Oggi che i miei figli sono cresciuti, assaporo profondamente la mia libertà conquistata; sono finalmente padrona del mio tempo, dei miei pensieri e delle mie risorse economiche (anche questo è importante). E' stata una scelta libera, la mia? Chi lo sa. Forse né io né i tempi eravamo maturi. Ma è inutile piangere sul latte versato.

3) Sarei tentata di rispondere che non esiste (Ma il giudizio psicoanalitico mi sarebbe sfavorevole!). Che è soltanto una deprecabile abitudine mentale, la conseguenza di un errato modo di vivere.
I disturbi elencati nella domanda, con la depressione, sono a mio avviso conseguenziali ad essa.
Però a questo punto come far quadrare il mio bilancio con gli squilibri ormonali? E se fossero sintomi psicosomatici? Però non sono voce autorevole di medico, ma solamente una donna che ha vissuto in modo diverso questo periodo della mia vita. In modo diverso da quello che il medico, l'uomo, la società si aspettavano da me.
Posso dirvi che se riesci a ridimensionare ed impari a convivere con la tua «depressione» ne esci senza lasciarci troppo le penne.
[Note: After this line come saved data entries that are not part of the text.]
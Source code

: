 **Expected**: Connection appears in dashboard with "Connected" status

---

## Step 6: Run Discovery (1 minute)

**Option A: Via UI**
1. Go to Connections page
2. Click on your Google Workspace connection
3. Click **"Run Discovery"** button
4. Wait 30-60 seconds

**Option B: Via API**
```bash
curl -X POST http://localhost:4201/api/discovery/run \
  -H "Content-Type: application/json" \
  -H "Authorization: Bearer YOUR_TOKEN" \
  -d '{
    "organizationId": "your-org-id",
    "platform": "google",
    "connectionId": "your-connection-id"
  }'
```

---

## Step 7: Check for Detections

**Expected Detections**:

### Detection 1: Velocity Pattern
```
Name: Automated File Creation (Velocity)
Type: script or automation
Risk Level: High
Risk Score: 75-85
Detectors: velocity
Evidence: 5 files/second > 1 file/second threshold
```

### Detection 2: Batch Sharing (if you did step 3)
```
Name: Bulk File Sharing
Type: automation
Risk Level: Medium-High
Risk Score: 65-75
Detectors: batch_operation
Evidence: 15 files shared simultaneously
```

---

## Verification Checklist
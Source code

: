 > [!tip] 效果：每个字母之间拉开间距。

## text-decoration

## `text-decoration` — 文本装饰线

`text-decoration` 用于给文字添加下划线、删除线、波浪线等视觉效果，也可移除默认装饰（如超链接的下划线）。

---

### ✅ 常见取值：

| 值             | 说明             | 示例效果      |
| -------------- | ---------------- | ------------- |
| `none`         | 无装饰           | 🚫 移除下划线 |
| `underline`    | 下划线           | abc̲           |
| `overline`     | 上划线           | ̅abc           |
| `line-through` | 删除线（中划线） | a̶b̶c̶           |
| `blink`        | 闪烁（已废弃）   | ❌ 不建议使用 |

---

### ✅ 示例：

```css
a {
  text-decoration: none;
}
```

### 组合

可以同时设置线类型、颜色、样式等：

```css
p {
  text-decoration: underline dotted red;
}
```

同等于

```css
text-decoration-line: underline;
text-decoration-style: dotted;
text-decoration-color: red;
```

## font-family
Ma a questo punto sorge in me il primo dubbio: forse questa è un'operazione che faccio da sempre e che continuerà sino alla fine della mia vita. E' un consiglio che va bene per tutti i sessi e per tutte l'età. Ma allora se è una ricetta universale che cosa centra la «MENOPAUSA»?
Ed ecco sorgere il secondo dubbio.
Non sarà la conseguenza della castrazione della tua vita di donna/amante. Ti guardi intorno! I compagni si sentono tanto più giovani, le loro attenzioni si volgono a quelle che per età potrebbero essere loro comodamente figlie. Si, sono sempre gentili, ti stimano, ti vogliono anche bene, ma diciamolo francamente: ti usano lo stesso trattamento che hanno verso una cara parente ammalata. E tu? E' abbastanza ovvio, reagisci con una bella, sana, tradizionale MENOPAUSA.
Il classico alibi istituzionalizzato diventato di massa. Posseduto in egual misura da proletari, borghesi ed intellettuali.
Ma allora che cos'è la MENOPAUSA: un'invenzione; un'astrazione.
Per quanto mi riguarda, credo proprio di si.